━━ SUPPLIED MATERIAL

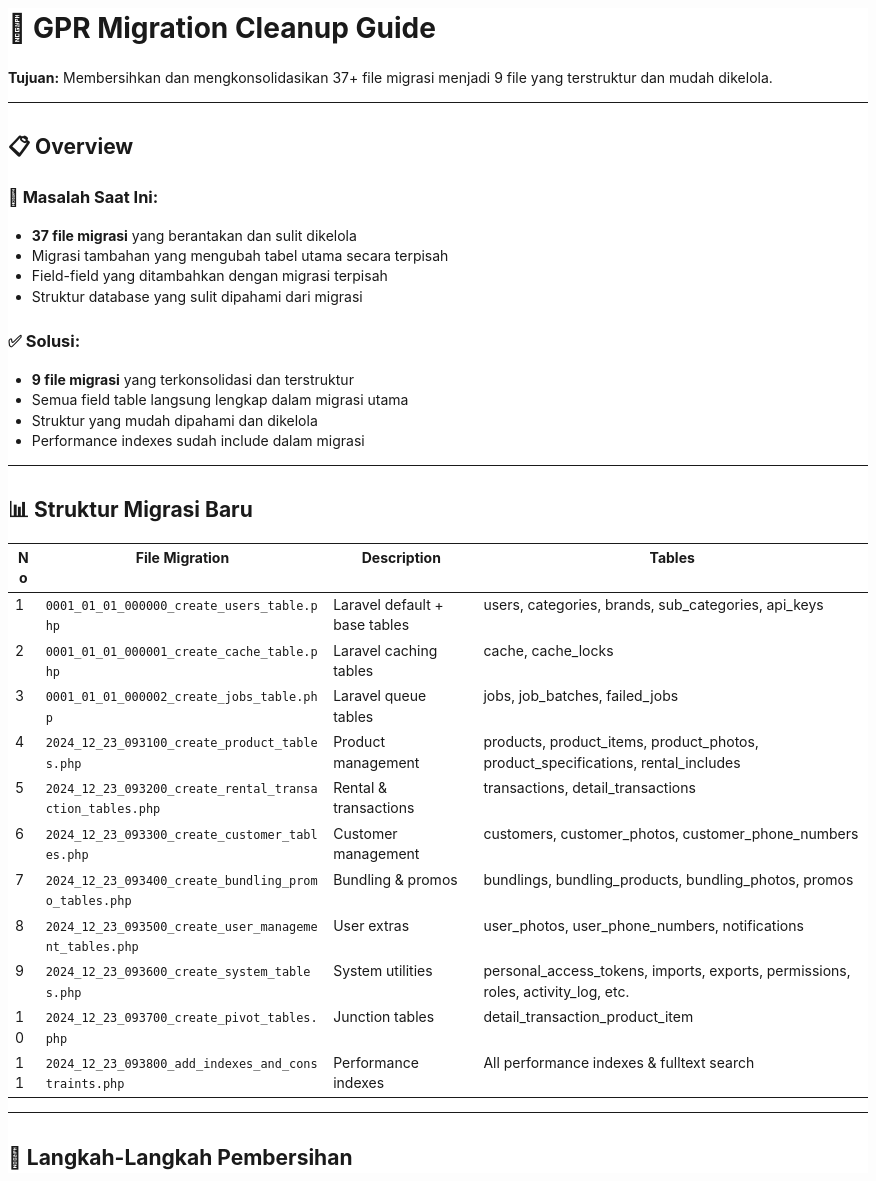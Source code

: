 # 🧹 GPR Migration Cleanup Guide

**Tujuan:** Membersihkan dan mengkonsolidasikan 37+ file migrasi menjadi 9 file yang terstruktur dan mudah dikelola.

---

## 📋 Overview

### 🔴 **Masalah Saat Ini:**
- **37 file migrasi** yang berantakan dan sulit dikelola
- Migrasi tambahan yang mengubah tabel utama secara terpisah
- Field-field yang ditambahkan dengan migrasi terpisah
- Struktur database yang sulit dipahami dari migrasi

### ✅ **Solusi:**
- **9 file migrasi** yang terkonsolidasi dan terstruktur
- Semua field table langsung lengkap dalam migrasi utama
- Struktur yang mudah dipahami dan dikelola
- Performance indexes sudah include dalam migrasi

---

## 📊 Struktur Migrasi Baru

| No | File Migration | Description | Tables |
|----|---------------|-------------|---------|
| 1 | `0001_01_01_000000_create_users_table.php` | Laravel default + base tables | users, categories, brands, sub_categories, api_keys |
| 2 | `0001_01_01_000001_create_cache_table.php` | Laravel caching tables | cache, cache_locks |
| 3 | `0001_01_01_000002_create_jobs_table.php` | Laravel queue tables | jobs, job_batches, failed_jobs |
| 4 | `2024_12_23_093100_create_product_tables.php` | Product management | products, product_items, product_photos, product_specifications, rental_includes |
| 5 | `2024_12_23_093200_create_rental_transaction_tables.php` | Rental & transactions | transactions, detail_transactions |
| 6 | `2024_12_23_093300_create_customer_tables.php` | Customer management | customers, customer_photos, customer_phone_numbers |
| 7 | `2024_12_23_093400_create_bundling_promo_tables.php` | Bundling & promos | bundlings, bundling_products, bundling_photos, promos |
| 8 | `2024_12_23_093500_create_user_management_tables.php` | User extras | user_photos, user_phone_numbers, notifications |
| 9 | `2024_12_23_093600_create_system_tables.php` | System utilities | personal_access_tokens, imports, exports, permissions, roles, activity_log, etc. |
| 10 | `2024_12_23_093700_create_pivot_tables.php` | Junction tables | detail_transaction_product_item |
| 11 | `2024_12_23_093800_add_indexes_and_constraints.php` | Performance indexes | All performance indexes & fulltext search |

---

## 🚀 Langkah-Langkah Pembersihan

━━━━

- TRY IT:
Omit the pictures and copy the records above exactly.

- RESPONSE AREA:
Source code

: # 🧹 GPR Migration Cleanup Guide

**Tujuan:** Membersihkan dan mengkonsolidasikan 37+ file migrasi menjadi 9 file yang terstruktur dan mudah dikelola.

---

## 📋 Overview

### 🔴 **Masalah Saat Ini:**
- **37 file migrasi** yang berantakan dan sulit dikelola
- Migrasi tambahan yang mengubah tabel utama secara terpisah
- Field-field yang ditambahkan dengan migrasi terpisah
- Struktur database yang sulit dipahami dari migrasi

### ✅ **Solusi:**
- **9 file migrasi** yang terkonsolidasi dan terstruktur
- Semua field table langsung lengkap dalam migrasi utama
- Struktur yang mudah dipahami dan dikelola
- Performance indexes sudah include dalam migrasi

---

## 📊 Struktur Migrasi Baru

| No | File Migration | Description | Tables |
|----|---------------|-------------|---------|
| 1 | `0001_01_01_000000_create_users_table.php` | Laravel default + base tables | users, categories, brands, sub_categories, api_keys |
| 2 | `0001_01_01_000001_create_cache_table.php` | Laravel caching tables | cache, cache_locks |
| 3 | `0001_01_01_000002_create_jobs_table.php` | Laravel queue tables | jobs, job_batches, failed_jobs |
| 4 | `2024_12_23_093100_create_product_tables.php` | Product management | products, product_items, product_photos, product_specifications, rental_includes |
| 5 | `2024_12_23_093200_create_rental_transaction_tables.php` | Rental & transactions | transactions, detail_transactions |
| 6 | `2024_12_23_093300_create_customer_tables.php` | Customer management | customers, customer_photos, customer_phone_numbers |
| 7 | `2024_12_23_093400_create_bundling_promo_tables.php` | Bundling & promos | bundlings, bundling_products, bundling_photos, promos |
| 8 | `2024_12_23_093500_create_user_management_tables.php` | User extras | user_photos, user_phone_numbers, notifications |
| 9 | `2024_12_23_093600_create_system_tables.php` | System utilities | personal_access_tokens, imports, exports, permissions, roles, activity_log, etc. |
| 10 | `2024_12_23_093700_create_pivot_tables.php` | Junction tables | detail_transaction_product_item |
| 11 | `2024_12_23_093800_add_indexes_and_constraints.php` | Performance indexes | All performance indexes & fulltext search |

---

## 🚀 Langkah-Langkah Pembersihan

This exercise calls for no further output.